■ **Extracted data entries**
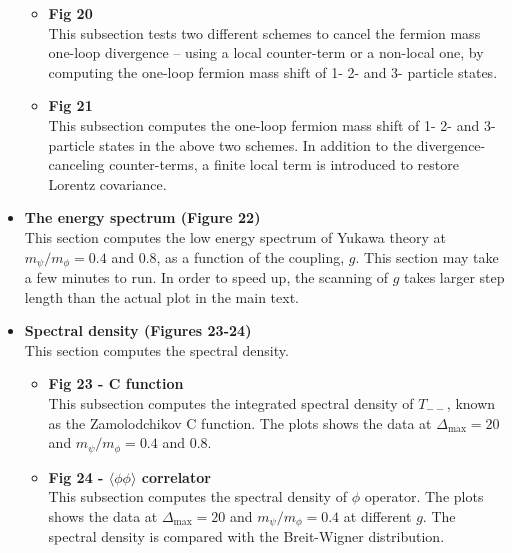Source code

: \documentclass[12pt]{article}
\def\>{\rangle}
\def\<{\langle}
\newcommand\De\Delta
\newcommand{\Dmax}{\De_{\max}}
\begin{document}
\begin{itemize}
\begin{itemize}
  \item \textbf{Fig 20}\\
  This subsection tests two different schemes to cancel the fermion mass one-loop divergence -- using a local counter-term or a non-local one, by computing the one-loop fermion mass shift of 1- 2- and 3- particle states.
  \item \textbf{Fig 21}\\
  This subsection computes the one-loop fermion mass shift of 1- 2- and 3- particle states in the above two schemes. In addition to the divergence-canceling counter-terms, a finite local term is introduced to restore Lorentz covariance. 
  \end{itemize}
\item \textbf{The energy spectrum (Figure 22)}\\
This section computes the low energy spectrum of Yukawa theory at $m_\psi/m_\phi = 0.4$ and $0.8$, as a function of the coupling, $g$. This section may take a few minutes to run. In order to speed up, the scanning of $g$ takes larger step length than the actual plot in the main text.
\item \textbf{Spectral density (Figures 23-24)}\\
This section computes the spectral density.
  \begin{itemize}
  \item \textbf{Fig 23 - C function}\\
  This subsection computes the integrated spectral density of $T_{--}$, known as the Zamolodchikov C function. The plots shows the data at $\Dmax=20$ and $m_\psi/m_\phi = 0.4$ and $0.8$.
  \item \textbf{Fig 24 - $\<\phi\phi\>$ correlator}\\
  This subsection computes the spectral density of $\phi$ operator. The plots shows the data at $\Dmax=20$ and $m_\psi/m_\phi = 0.4$ at different $g$. The spectral density is compared with the Breit-Wigner distribution.
  \end{itemize}
\end{itemize}
\end{document}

■ **WHAT THE TASK REQUIRES**
Transcribe the records verbatim, excluding pictures.

■ **RESULT OF THIS TASK**
Source code

: \documentclass[12pt]{article}
\def\>{\rangle}
\def\<{\langle}
\newcommand\De\Delta
\newcommand{\Dmax}{\De_{\max}}
\begin{document}
\begin{itemize}
\begin{itemize}
  \item \textbf{Fig 20}\\
  This subsection tests two different schemes to cancel the fermion mass one-loop divergence -- using a local counter-term or a non-local one, by computing the one-loop fermion mass shift of 1- 2- and 3- particle states.
  \item \textbf{Fig 21}\\
  This subsection computes the one-loop fermion mass shift of 1- 2- and 3- particle states in the above two schemes. In addition to the divergence-canceling counter-terms, a finite local term is introduced to restore Lorentz covariance. 
  \end{itemize}
\item \textbf{The energy spectrum (Figure 22)}\\
This section computes the low energy spectrum of Yukawa theory at $m_\psi/m_\phi = 0.4$ and $0.8$, as a function of the coupling, $g$. This section may take a few minutes to run. In order to speed up, the scanning of $g$ takes larger step length than the actual plot in the main text.
\item \textbf{Spectral density (Figures 23-24)}\\
This section computes the spectral density.
  \begin{itemize}
  \item \textbf{Fig 23 - C function}\\
  This subsection computes the integrated spectral density of $T_{--}$, known as the Zamolodchikov C function. The plots shows the data at $\Dmax=20$ and $m_\psi/m_\phi = 0.4$ and $0.8$.
  \item \textbf{Fig 24 - $\<\phi\phi\>$ correlator}\\
  This subsection computes the spectral density of $\phi$ operator. The plots shows the data at $\Dmax=20$ and $m_\psi/m_\phi = 0.4$ at different $g$. The spectral density is compared with the Breit-Wigner distribution.
  \end{itemize}
\end{itemize}
\end{document}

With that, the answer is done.